Hiboulot, la radio de Rugby à XV de France

        J'ai commencé à jouer au rugby en 1977, mais ai-je vraiment arrêté ? Après avoir lancé le site Rugby à XV de France, j'ai eu l'idée de créer une webradio pour rassembler les tubes qui ont rythmé mes années rugby jusqu'à aujourd'hui. Si vous aimez le rugby, vous aimerez cette radio. Le rugby ça commence presque toujours avec celui de papa, qui veut faire de toi un homme et t'inculquer les bonnes valeurs. Papa écoute les Beach Boys, Bobby Vee et les Rollings Stones, et ses idoles sont les Spanghero, Jean Gachassin et Roger Couderc. Il te pousse naturellement vers l'école de rugby, où il pense que tu vas apprendre la vie. Tu découvres le monde du rugby mais aussi son âme grâce aux bénévoles, avec l'inévitable quine du rugby, la vente des tickets de tombola et les bals avec orchestre et buvette pour faire rentrer quatre sous dans la caisse du club. Le bénévole aime les élucubrations d'Antoine, Aretha Franklin ou Eddy Mitchell, et il tente de t'apprendre les rudiments du rugby dans son survêtement bleu avec des élastiques sous les pieds. Techniquement, ça vaut pas Guy Novès, mais cet homme à la voix aussi rocailleuse que le pré qui sert de terrain d'entraînement te communique comme par magie l'essentiel: la passion ovale. Le rugby devient soudain génial, et tu te fais des potes que tu garderas à vie. La radio du bus qui t'emmène au tournoi d'Alban te passe Boney M, Abba, The Police, Madness et Status Quo. Au retour volent parfois des slips avec des traces de freinage, mais après tout, c'est pas bien méchant. A douze ans et le corps couvert de bleus, le monde t'appartient déjà quand tu chantes "En revenant de Paris chez ma tante", 'La pitchouli" ou "Le curé de Camaret" assis avec les grands au fond du car.

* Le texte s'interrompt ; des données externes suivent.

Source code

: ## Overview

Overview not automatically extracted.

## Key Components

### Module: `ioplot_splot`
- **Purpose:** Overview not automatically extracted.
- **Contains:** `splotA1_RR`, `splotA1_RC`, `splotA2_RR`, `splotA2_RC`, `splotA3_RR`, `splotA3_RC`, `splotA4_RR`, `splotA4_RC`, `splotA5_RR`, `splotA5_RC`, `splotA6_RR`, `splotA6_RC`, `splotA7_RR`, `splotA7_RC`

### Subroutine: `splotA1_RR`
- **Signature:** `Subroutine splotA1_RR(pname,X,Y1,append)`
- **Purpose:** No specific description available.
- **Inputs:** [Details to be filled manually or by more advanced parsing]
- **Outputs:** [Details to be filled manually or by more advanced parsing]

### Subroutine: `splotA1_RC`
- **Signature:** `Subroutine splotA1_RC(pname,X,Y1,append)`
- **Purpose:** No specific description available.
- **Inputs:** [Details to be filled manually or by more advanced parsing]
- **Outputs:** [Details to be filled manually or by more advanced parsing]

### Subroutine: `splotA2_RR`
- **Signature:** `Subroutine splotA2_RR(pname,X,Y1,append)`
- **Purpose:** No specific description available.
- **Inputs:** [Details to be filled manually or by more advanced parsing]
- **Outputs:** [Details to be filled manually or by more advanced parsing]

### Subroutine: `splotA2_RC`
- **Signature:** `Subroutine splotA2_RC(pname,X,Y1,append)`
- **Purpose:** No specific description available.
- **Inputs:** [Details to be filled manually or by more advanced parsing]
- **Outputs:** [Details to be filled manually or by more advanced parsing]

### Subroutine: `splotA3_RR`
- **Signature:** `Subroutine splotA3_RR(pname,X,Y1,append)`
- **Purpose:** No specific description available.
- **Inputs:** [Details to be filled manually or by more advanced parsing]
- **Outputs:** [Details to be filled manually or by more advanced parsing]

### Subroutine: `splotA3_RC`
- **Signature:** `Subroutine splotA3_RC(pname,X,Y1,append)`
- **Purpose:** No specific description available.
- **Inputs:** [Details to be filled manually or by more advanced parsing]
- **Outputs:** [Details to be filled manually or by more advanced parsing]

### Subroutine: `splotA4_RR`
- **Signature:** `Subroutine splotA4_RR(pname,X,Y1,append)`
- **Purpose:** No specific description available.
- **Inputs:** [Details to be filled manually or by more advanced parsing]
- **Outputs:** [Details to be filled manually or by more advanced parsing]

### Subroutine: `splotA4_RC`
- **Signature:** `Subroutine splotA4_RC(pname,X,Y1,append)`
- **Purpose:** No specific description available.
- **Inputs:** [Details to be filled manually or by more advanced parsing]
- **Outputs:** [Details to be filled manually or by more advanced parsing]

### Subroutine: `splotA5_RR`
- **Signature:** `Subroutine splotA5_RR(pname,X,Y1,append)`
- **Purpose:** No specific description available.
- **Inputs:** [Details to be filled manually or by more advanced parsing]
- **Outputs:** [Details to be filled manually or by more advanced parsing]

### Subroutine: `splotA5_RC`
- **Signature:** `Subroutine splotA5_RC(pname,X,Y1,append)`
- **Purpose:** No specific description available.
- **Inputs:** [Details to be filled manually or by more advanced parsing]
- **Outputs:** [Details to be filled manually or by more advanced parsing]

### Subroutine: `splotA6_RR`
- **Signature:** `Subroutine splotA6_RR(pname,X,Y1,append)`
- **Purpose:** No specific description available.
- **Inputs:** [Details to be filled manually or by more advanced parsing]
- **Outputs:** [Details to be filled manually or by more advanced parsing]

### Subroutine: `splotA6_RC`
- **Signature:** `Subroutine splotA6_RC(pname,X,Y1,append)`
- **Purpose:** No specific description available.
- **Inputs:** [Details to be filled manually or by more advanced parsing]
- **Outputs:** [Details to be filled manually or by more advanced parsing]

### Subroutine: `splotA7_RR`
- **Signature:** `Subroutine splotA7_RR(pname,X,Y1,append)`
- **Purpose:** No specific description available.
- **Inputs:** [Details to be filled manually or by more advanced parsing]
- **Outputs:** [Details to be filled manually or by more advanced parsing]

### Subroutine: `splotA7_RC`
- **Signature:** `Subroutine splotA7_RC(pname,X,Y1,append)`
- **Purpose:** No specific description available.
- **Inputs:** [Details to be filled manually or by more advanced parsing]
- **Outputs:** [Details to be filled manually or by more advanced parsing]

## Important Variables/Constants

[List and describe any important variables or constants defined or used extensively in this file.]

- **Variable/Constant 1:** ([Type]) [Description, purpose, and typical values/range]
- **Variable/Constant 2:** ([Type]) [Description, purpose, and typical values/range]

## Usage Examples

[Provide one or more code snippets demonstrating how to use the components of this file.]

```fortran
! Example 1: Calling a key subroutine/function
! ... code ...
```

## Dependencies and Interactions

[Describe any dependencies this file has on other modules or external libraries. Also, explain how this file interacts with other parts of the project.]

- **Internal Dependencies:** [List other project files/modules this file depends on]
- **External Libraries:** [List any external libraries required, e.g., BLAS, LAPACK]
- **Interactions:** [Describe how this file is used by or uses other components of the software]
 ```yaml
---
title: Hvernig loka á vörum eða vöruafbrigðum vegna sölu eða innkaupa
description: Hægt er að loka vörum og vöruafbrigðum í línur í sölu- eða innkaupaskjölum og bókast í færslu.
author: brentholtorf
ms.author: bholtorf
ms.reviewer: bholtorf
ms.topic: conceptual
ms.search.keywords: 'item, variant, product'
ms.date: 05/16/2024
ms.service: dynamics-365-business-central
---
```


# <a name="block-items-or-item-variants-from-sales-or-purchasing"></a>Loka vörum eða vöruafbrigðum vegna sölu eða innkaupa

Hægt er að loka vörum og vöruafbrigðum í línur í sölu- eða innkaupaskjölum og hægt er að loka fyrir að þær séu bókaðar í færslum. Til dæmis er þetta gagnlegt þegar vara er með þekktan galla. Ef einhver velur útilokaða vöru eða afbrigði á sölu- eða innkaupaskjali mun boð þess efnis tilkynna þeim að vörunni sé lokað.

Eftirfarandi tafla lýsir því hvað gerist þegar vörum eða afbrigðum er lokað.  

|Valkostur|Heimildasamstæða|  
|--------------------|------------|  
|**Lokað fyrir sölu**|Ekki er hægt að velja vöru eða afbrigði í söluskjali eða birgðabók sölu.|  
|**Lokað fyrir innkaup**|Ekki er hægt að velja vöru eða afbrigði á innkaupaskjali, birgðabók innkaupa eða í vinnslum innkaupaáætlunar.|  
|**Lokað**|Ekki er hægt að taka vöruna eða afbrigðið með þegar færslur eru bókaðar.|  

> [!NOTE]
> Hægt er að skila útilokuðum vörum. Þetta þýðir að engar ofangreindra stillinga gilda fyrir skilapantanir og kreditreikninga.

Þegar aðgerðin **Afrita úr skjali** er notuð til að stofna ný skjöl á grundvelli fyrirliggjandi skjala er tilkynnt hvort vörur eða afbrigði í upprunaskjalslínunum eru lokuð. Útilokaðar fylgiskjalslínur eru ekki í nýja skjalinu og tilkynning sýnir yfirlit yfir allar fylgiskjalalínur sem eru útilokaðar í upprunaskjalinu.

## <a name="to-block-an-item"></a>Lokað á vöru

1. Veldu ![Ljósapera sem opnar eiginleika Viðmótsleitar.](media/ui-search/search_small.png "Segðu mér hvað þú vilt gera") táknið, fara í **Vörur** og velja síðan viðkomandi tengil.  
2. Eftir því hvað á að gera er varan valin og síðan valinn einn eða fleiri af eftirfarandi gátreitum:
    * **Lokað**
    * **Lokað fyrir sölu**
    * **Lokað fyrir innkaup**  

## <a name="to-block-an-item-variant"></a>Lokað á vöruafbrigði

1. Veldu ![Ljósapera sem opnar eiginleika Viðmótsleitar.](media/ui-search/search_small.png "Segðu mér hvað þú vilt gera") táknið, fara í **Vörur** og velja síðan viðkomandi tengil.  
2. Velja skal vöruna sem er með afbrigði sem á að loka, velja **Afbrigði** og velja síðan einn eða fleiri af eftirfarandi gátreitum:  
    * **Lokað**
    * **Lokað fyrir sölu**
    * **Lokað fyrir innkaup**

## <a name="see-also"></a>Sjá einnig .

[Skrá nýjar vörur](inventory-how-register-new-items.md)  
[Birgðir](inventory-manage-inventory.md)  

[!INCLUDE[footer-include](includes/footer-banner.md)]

        Plus tard, le rugby prend encore plus d'importance quand tu regardes le tournoi des cinq nations, et que tu t'identifies à des joueurs comme Jean-Pierre Rives, Serge Blanco, Jérôme Gallion, Codorniou, Sella et Lagisquet. Tandis que Béziers écrase le championnat, musicalement aussi ça dépote, les années 80 c'est les concerts de Téléphone, Indochine, U 2, Dire Straits, The Cure, Billie Idol, ZZ top, Orchestral Manoeuvre in the Dark, Kim Wilde, sans oublier Jean-Patrick Capdevielle et Trust. C'est aussi les premières cuites au Malibu ananas au son des Duran Duran, Dead or Alive et Simple mind lors des virées en boite dans la 104 du grand frère qui joue déjà en senior au club. Puis c'est ton tour d'être senior, physiquement t'es un homme à présent et tu sais à peu près à quel poste et et à quel niveau tu vas pouvoir jouer durant ta carrière de rugbyman. Tandis que le Racing version noeud pap et Bègles Bordeaux écrivent une parenthèse au milieu du tableau de chasse au Brennus du Stade Toulousain, toi aussi tu chasses, mais il s'agit de la belette que tu cherches dans les soirées étudiantes en écoutant Toto, les Rita Mitsouko, Niagara, et Étienne Daho. Les matchs,les bières, les séances de muscu et les troisièmes mi-temps défilent au rythme de la vie. À présent tu as un boulot, t'es toujours avec tes copains avec qui tu fais des haies d'honneur avec des ballons de rugby à l'occasion des mariages de tes coéquipiers. Puis un beau jour c'est le tien, tu l'avais pas vu venir celui-là. Un petit coup d'Elmer Foodbeat et Saga Africa avec les copains, le Grand Orchestre du Splendid et la java de Broadway pour la belle-mère et puis enfin, soirée privée avec ta belle, Guesh Patti et Mylène Farmer (pourvu qu'elles soient douces).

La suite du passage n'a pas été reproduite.